**Your goal**
Take the lines below between the one holding "[문제 링크](https://www." and the one holding "<p>Члены жюри Russian", inclusive, and copy them exactly. Add nothing.

Dataset entries

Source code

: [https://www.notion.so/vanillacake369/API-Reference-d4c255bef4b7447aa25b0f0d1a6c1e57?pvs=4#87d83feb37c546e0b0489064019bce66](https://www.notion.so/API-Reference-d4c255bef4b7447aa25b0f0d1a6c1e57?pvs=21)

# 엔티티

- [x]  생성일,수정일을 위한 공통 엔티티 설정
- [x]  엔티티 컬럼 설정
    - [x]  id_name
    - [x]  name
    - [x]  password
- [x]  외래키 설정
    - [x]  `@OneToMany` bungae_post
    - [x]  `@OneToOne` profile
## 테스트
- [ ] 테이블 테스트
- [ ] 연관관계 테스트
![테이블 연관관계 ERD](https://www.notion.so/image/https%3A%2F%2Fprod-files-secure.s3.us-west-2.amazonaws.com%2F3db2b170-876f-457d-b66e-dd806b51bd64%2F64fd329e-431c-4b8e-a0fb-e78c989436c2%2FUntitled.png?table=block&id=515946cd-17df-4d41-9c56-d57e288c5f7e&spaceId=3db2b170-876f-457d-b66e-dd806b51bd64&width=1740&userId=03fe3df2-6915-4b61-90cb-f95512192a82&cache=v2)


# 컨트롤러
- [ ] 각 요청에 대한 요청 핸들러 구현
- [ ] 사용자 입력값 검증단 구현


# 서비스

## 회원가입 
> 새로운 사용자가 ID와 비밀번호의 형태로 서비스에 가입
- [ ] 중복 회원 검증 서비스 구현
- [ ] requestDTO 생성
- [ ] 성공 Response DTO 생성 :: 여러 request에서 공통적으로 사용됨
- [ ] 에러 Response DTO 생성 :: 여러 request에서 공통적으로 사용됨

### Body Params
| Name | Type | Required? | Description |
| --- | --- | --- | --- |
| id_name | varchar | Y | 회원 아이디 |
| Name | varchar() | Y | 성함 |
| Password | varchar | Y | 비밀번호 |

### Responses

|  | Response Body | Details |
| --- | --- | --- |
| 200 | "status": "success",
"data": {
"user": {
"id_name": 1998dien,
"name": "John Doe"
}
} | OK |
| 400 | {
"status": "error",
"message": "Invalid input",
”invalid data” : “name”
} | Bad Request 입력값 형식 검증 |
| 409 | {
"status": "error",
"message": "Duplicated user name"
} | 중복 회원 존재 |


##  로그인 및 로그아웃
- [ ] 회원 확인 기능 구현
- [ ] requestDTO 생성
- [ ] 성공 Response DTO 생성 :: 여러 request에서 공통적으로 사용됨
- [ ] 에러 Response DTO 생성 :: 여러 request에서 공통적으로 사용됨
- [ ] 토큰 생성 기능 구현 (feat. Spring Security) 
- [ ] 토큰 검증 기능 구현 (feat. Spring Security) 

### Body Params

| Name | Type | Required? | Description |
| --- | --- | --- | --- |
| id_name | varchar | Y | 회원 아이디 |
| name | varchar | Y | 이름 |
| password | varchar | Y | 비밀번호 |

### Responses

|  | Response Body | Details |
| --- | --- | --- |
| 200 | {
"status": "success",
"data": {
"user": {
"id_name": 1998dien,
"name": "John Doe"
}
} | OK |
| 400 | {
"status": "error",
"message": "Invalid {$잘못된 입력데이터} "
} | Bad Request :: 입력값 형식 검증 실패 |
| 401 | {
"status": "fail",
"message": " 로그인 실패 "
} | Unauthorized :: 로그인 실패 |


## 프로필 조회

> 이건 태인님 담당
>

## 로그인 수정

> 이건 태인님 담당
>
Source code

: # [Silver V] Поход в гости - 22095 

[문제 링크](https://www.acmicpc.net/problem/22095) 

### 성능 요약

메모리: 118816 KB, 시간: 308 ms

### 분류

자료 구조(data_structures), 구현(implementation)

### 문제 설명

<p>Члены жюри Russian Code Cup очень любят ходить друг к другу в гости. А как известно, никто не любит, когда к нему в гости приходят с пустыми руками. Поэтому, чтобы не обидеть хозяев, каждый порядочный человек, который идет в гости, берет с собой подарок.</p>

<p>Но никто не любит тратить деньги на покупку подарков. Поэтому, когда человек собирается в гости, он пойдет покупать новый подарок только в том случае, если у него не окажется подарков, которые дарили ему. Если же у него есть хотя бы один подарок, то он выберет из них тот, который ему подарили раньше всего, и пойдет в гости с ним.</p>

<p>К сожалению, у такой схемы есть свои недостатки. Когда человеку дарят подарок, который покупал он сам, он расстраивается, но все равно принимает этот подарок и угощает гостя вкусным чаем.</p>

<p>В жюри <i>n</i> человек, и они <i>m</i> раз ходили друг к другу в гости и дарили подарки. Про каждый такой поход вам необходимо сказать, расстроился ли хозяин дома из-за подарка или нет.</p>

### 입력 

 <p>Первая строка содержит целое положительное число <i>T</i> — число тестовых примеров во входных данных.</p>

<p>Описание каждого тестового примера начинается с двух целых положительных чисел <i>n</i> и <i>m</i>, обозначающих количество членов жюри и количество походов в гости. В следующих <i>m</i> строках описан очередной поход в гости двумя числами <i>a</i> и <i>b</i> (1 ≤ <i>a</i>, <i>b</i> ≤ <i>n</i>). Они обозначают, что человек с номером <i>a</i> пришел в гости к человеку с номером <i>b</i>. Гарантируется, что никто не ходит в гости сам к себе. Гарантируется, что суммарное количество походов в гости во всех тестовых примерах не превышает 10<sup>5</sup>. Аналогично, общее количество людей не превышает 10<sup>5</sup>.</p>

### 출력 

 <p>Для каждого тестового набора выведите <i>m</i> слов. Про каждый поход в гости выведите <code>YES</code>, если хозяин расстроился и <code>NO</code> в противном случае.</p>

**Reply**
[문제 링크](https://www.acmicpc.net/problem/22095) 

### 성능 요약

메모리: 118816 KB, 시간: 308 ms

### 분류

자료 구조(data_structures), 구현(implementation)

### 문제 설명

<p>Члены жюри Russian Code Cup очень любят ходить друг к другу в гости. А как известно, никто не любит, когда к нему в гости приходят с пустыми руками. Поэтому, чтобы не обидеть хозяев, каждый порядочный человек, который идет в гости, берет с собой подарок.</p>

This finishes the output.